The night after I read Confucius’ Analects, I slipped into something of an existential crisis. Nothing big, just your standard reassessment of life direction. The thing is, as much as I had enjoyed reading all the wisdoms, I really didn’t think they’d have an impact. So why was I pacing my kitchen at 10pm lost in thought?

The Analects are a collection of Confucius’ wisdom. Every line reads like a riddle, a clever metaphor with multiple meanings that only become clear after careful contemplation. 

Turns out, those lines weren’t written for people to read them in isolation. Half of The Analects are the oral tradition that goes along with. Two thousand years of teachers passed down context and analysis from one to the other that explains why Confucius takes so many potshots on the kingdom of Lu while praising music from the Shao. Thankfully my copy included much of that analysis, which turned the reading into a fun wisdom puzzle book. I’d read a line, consider it for a minute, then get a full answer from the analysts.

It ages surprisingly well, too. Much of the wisdom is on cultivating a moral approach to life, surrounding yourself with other moral people, and leading from the top-down to reshape a state. Any advice on how to appropriately serve your ‘lord’ easily extends to dealing with a boss at work, and it turns out ‘petty’ people are just as common now as they were in 500BCE.

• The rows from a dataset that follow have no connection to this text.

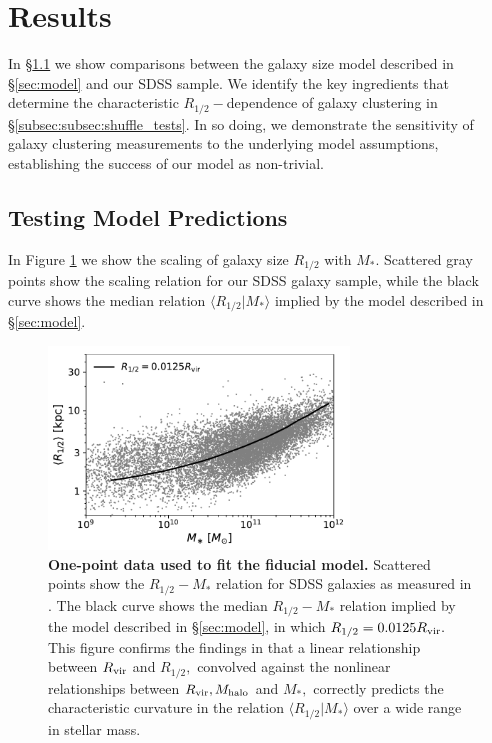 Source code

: \documentclass[usenatbib,usegraphicx,letterpaper]{mn2e}
\newcommand{\rhalf}{R_{1/2}}
\newcommand{\mstar}{M_{\ast}}
\newcommand{\mhalo}{M_{\rm halo}}
\newcommand{\rvir}{R_{\rm vir}}
\begin{document}
\section{Results}
\label{sec:results}

In \S\ref{subsec:predictions} we show comparisons between the galaxy size model described in \S\ref{sec:model} and our SDSS sample. We identify the key ingredients that determine the characteristic $\rhalf-$dependence of galaxy clustering in \S\ref{subsec:subsec:shuffle_tests}. In so doing, we demonstrate the sensitivity of galaxy clustering measurements to the underlying model assumptions, establishing the success of our model as non-trivial. 

\subsection{Testing Model Predictions}
\label{subsec:predictions}

In Figure \ref{fig:scatter_plot} we show the scaling of galaxy size $\rhalf$ with $\mstar.$ Scattered gray points show the scaling relation for our SDSS galaxy sample, while the black curve shows the median relation $\langle\rhalf\vert\mstar\rangle$ implied by the model described in \S\ref{sec:model}.

\begin{figure}
\centering
\includegraphics[width=8cm]{FIGS/single_component_model_vs_sdss_one_point.pdf}
\caption{
{\bf One-point data used to fit the fiducial model.}
Scattered points show the $\rhalf-\mstar$ relation for SDSS galaxies as measured in \citet{meert_etal15}. The black curve shows the median $\rhalf-\mstar$ relation implied by the model described in \S\ref{sec:model}, in which $\rhalf=0.0125\rvir.$ This figure confirms the findings in \citet{kravtsov13} that a linear relationship between $\rvir$ and $\rhalf,$ convolved against the nonlinear relationships between $\rvir, \mhalo$ and $\mstar,$ correctly predicts the characteristic curvature in the relation $\langle\rhalf\vert\mstar\rangle$ over a wide range in stellar mass.
}
\label{fig:scatter_plot}
\end{figure}
\end{document}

In the early chapters, I studied each line like a student cramming for a test. This turned out to be unnecessary, as each meaningful piece of wisdom is repeated, reworded, and taken from multiple angles throughout the book. It’s a layering approach that slowly paints Confucius’ vision of appropriate behavior onto your mind through carefully paced character studies and metaphors.

Storytelling is an absolutely key aspect of The Analects. Confucius’ disciples are analyzed one by one throughout, their virtues and vices made clear. Zhong Yu, despite all his positive traits, was impetuous. Despite The Master making multiple interventions, he eventually dies in battle. His passing serves a lesson. A practical example of what happens when you allow certain character flaws to dominate your way of dealing with the world. A tragedy.

Zhong Yu is the most obvious of the tragedies in The Analects, but there’s one that’s far more resonant. The story secretly woven through the entire book. The story that made me run circles around my table in the middle of the night. One character that was present through the whole analects and whose life taught the most important moral of all.

Confucius himself.

By the time The Analects were assembled, Confucius had slipped into legend. The last few sections of the book talk about him as one with the sun and the moon. Down the line, he’s deified. But in the first half of The Analects, he’s a person. A wise person with a whole lot of followers, but a person. And he can’t find a job.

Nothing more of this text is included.